# EXERCISE INSTRUCTIONS:
For the records below, print the lines from the line with "models and applications." through the line with "There will be no end-of-semester assessment." exactly as written; include both end lines and exclude the rest.

(Saved data entries)
━━━━━━━━━━━━━━━━

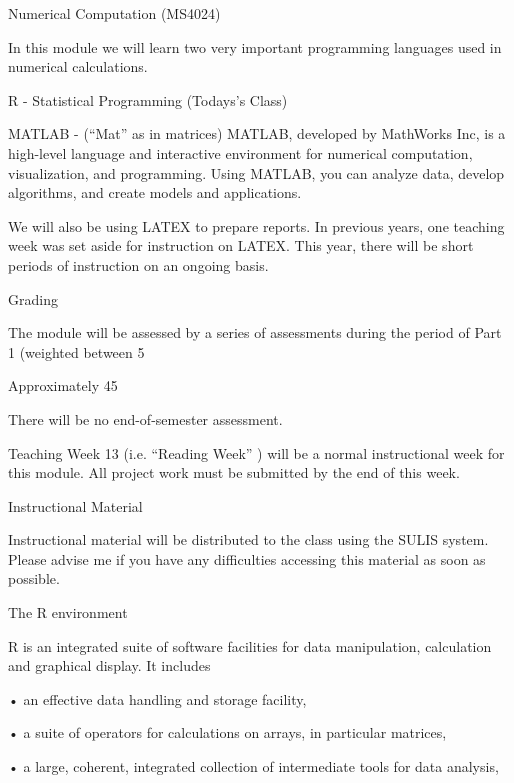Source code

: 
Numerical Computation (MS4024) 


In this module we will learn two very important programming languages used in numerical calculations.


R - Statistical Programming (Todays’s Class)


MATLAB - (“Mat” as in matrices) MATLAB, developed by MathWorks Inc, is a high-level language and interactive environment for numerical computation, visualization, and programming. Using MATLAB, you can analyze data, develop algorithms, and create models and applications. 


We will also be using LATEX to prepare reports.  In previous years, one teaching week was set aside for instruction on LATEX. This year, there will be short periods of instruction on an ongoing basis. 

Grading

The module will be assessed by a series of assessments during the period of Part 1 (weighted between 5%


Approximately 45%


There will be no end-of-semester assessment.


Teaching Week 13 (i.e. “Reading Week” ) will be a normal instructional week for this module. All project work must be submitted by the end of this week.


Instructional Material 

Instructional material will be distributed to the class using the SULIS system. Please advise me if you have any difficulties accessing this material as soon as possible.





The R environment


R is an integrated suite of software facilities for data manipulation, calculation and graphical display. It includes

•
an effective data handling and storage facility,

•
a suite of operators for calculations on arrays, in particular matrices,

•
a large, coherent, integrated collection of intermediate tools for data analysis,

━━━━━━━━━━━━━━━━

# EXERCISE SOLUTION:
MATLAB - (“Mat” as in matrices) MATLAB, developed by MathWorks Inc, is a high-level language and interactive environment for numerical computation, visualization, and programming. Using MATLAB, you can analyze data, develop algorithms, and create models and applications. 


We will also be using LATEX to prepare reports.  In previous years, one teaching week was set aside for instruction on LATEX. This year, there will be short periods of instruction on an ongoing basis. 

Grading

The module will be assessed by a series of assessments during the period of Part 1 (weighted between 5%


Approximately 45%


There will be no end-of-semester assessment.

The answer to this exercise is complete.